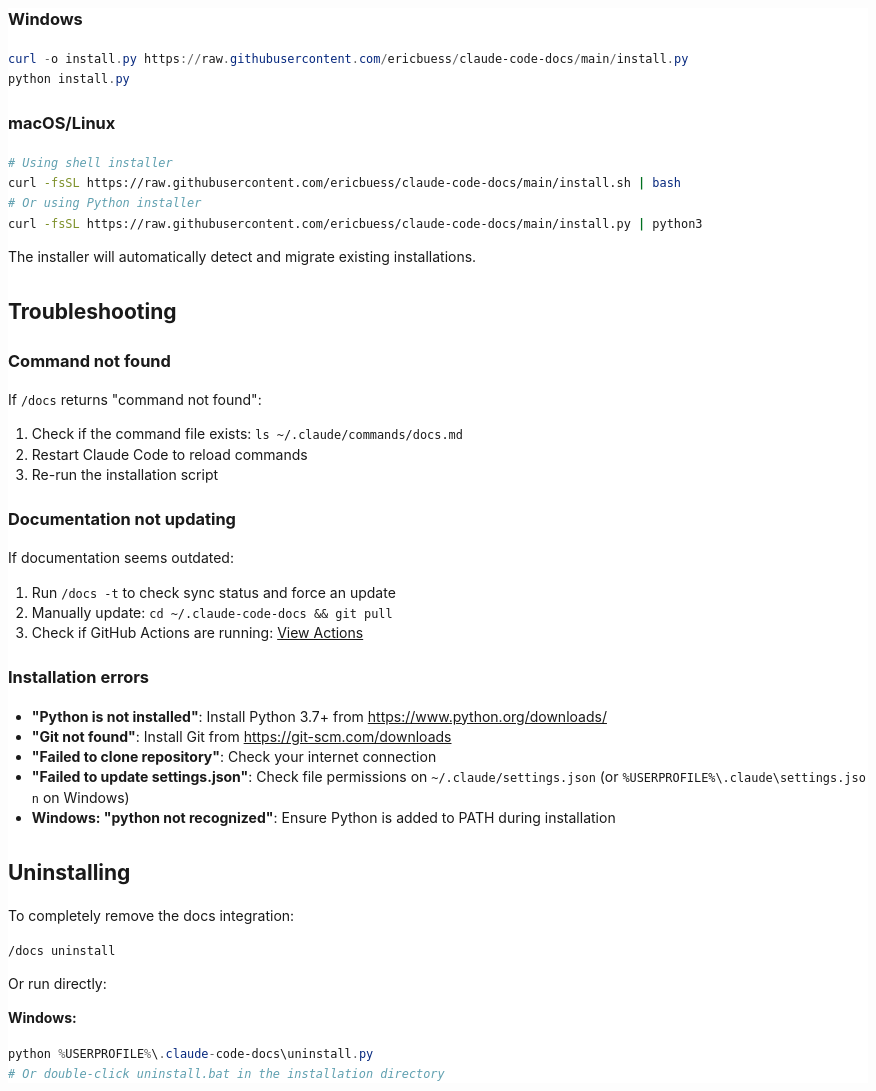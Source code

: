 ### Windows
```powershell
curl -o install.py https://raw.githubusercontent.com/ericbuess/claude-code-docs/main/install.py
python install.py
```

### macOS/Linux
```bash
# Using shell installer
curl -fsSL https://raw.githubusercontent.com/ericbuess/claude-code-docs/main/install.sh | bash
# Or using Python installer
curl -fsSL https://raw.githubusercontent.com/ericbuess/claude-code-docs/main/install.py | python3
```

The installer will automatically detect and migrate existing installations.

## Troubleshooting

### Command not found
If `/docs` returns "command not found":
1. Check if the command file exists: `ls ~/.claude/commands/docs.md`
2. Restart Claude Code to reload commands
3. Re-run the installation script

### Documentation not updating
If documentation seems outdated:
1. Run `/docs -t` to check sync status and force an update
2. Manually update: `cd ~/.claude-code-docs && git pull`
3. Check if GitHub Actions are running: [View Actions](https://github.com/ericbuess/claude-code-docs/actions)

### Installation errors
- **"Python is not installed"**: Install Python 3.7+ from https://www.python.org/downloads/
- **"Git not found"**: Install Git from https://git-scm.com/downloads
- **"Failed to clone repository"**: Check your internet connection
- **"Failed to update settings.json"**: Check file permissions on `~/.claude/settings.json` (or `%USERPROFILE%\.claude\settings.json` on Windows)
- **Windows: "python not recognized"**: Ensure Python is added to PATH during installation

## Uninstalling

To completely remove the docs integration:

```bash
/docs uninstall
```

Or run directly:

**Windows:**
```powershell
python %USERPROFILE%\.claude-code-docs\uninstall.py
# Or double-click uninstall.bat in the installation directory
```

■ ■ ■ ■

Repeat the full set of records exactly, and output no pictures.

Written solution
Source code

: ### Windows
```powershell
curl -o install.py https://raw.githubusercontent.com/ericbuess/claude-code-docs/main/install.py
python install.py
```

### macOS/Linux
```bash
# Using shell installer
curl -fsSL https://raw.githubusercontent.com/ericbuess/claude-code-docs/main/install.sh | bash
# Or using Python installer
curl -fsSL https://raw.githubusercontent.com/ericbuess/claude-code-docs/main/install.py | python3
```

The installer will automatically detect and migrate existing installations.

## Troubleshooting

### Command not found
If `/docs` returns "command not found":
1. Check if the command file exists: `ls ~/.claude/commands/docs.md`
2. Restart Claude Code to reload commands
3. Re-run the installation script

### Documentation not updating
If documentation seems outdated:
1. Run `/docs -t` to check sync status and force an update
2. Manually update: `cd ~/.claude-code-docs && git pull`
3. Check if GitHub Actions are running: [View Actions](https://github.com/ericbuess/claude-code-docs/actions)

### Installation errors
- **"Python is not installed"**: Install Python 3.7+ from https://www.python.org/downloads/
- **"Git not found"**: Install Git from https://git-scm.com/downloads
- **"Failed to clone repository"**: Check your internet connection
- **"Failed to update settings.json"**: Check file permissions on `~/.claude/settings.json` (or `%USERPROFILE%\.claude\settings.json` on Windows)
- **Windows: "python not recognized"**: Ensure Python is added to PATH during installation

## Uninstalling

To completely remove the docs integration:

```bash
/docs uninstall
```

Or run directly:

**Windows:**
```powershell
python %USERPROFILE%\.claude-code-docs\uninstall.py
# Or double-click uninstall.bat in the installation directory
```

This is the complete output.